==== RECORDS FOR THIS EXERCISE
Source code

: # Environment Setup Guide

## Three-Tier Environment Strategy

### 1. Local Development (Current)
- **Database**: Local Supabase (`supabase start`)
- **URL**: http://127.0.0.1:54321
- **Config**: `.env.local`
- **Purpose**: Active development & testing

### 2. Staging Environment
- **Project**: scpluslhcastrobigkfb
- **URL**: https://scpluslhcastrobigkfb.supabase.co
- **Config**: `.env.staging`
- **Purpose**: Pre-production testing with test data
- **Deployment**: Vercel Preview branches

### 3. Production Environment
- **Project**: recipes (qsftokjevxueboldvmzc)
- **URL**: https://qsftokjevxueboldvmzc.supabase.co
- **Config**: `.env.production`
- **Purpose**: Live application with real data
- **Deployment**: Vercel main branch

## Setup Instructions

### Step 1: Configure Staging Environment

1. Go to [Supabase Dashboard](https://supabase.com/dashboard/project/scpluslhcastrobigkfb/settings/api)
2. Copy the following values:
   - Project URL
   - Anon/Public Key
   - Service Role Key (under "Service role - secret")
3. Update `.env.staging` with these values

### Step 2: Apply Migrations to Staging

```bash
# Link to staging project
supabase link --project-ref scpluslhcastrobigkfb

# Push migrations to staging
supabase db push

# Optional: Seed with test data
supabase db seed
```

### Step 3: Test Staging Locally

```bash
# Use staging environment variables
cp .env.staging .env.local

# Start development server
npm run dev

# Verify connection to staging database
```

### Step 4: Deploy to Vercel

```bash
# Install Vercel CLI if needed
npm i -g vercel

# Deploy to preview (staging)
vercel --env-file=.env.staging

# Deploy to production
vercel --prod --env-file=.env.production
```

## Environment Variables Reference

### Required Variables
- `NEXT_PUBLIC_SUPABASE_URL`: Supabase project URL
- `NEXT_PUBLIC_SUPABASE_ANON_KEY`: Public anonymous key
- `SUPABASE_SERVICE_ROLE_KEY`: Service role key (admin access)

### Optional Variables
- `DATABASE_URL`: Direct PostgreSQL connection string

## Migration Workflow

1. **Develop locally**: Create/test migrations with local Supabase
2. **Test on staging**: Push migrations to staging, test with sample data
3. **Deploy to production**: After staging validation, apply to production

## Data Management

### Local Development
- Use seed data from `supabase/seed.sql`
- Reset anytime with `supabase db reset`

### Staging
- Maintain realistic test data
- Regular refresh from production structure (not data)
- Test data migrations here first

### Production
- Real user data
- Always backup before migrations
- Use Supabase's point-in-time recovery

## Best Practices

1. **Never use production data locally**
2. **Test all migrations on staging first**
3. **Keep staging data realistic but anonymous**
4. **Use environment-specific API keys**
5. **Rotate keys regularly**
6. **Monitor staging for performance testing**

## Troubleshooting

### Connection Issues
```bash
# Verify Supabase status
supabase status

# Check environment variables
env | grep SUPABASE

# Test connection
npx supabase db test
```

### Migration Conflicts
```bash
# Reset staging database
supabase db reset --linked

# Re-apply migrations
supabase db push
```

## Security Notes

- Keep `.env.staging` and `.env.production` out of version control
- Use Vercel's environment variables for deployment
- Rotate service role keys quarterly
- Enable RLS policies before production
========
» **TASK TO COMPLETE**:
Set down the lines above exactly as written. Begin at the line containing "- Maintain realistic test data" and stop after the last line.

» **RESPONSE AREA**:
- Maintain realistic test data
- Regular refresh from production structure (not data)
- Test data migrations here first

### Production
- Real user data
- Always backup before migrations
- Use Supabase's point-in-time recovery

## Best Practices

1. **Never use production data locally**
2. **Test all migrations on staging first**
3. **Keep staging data realistic but anonymous**
4. **Use environment-specific API keys**
5. **Rotate keys regularly**
6. **Monitor staging for performance testing**

## Troubleshooting

### Connection Issues
```bash
# Verify Supabase status
supabase status

# Check environment variables
env | grep SUPABASE

# Test connection
npx supabase db test
```

### Migration Conflicts
```bash
# Reset staging database
supabase db reset --linked

# Re-apply migrations
supabase db push
```

## Security Notes

- Keep `.env.staging` and `.env.production` out of version control
- Use Vercel's environment variables for deployment
- Rotate service role keys quarterly
- Enable RLS policies before production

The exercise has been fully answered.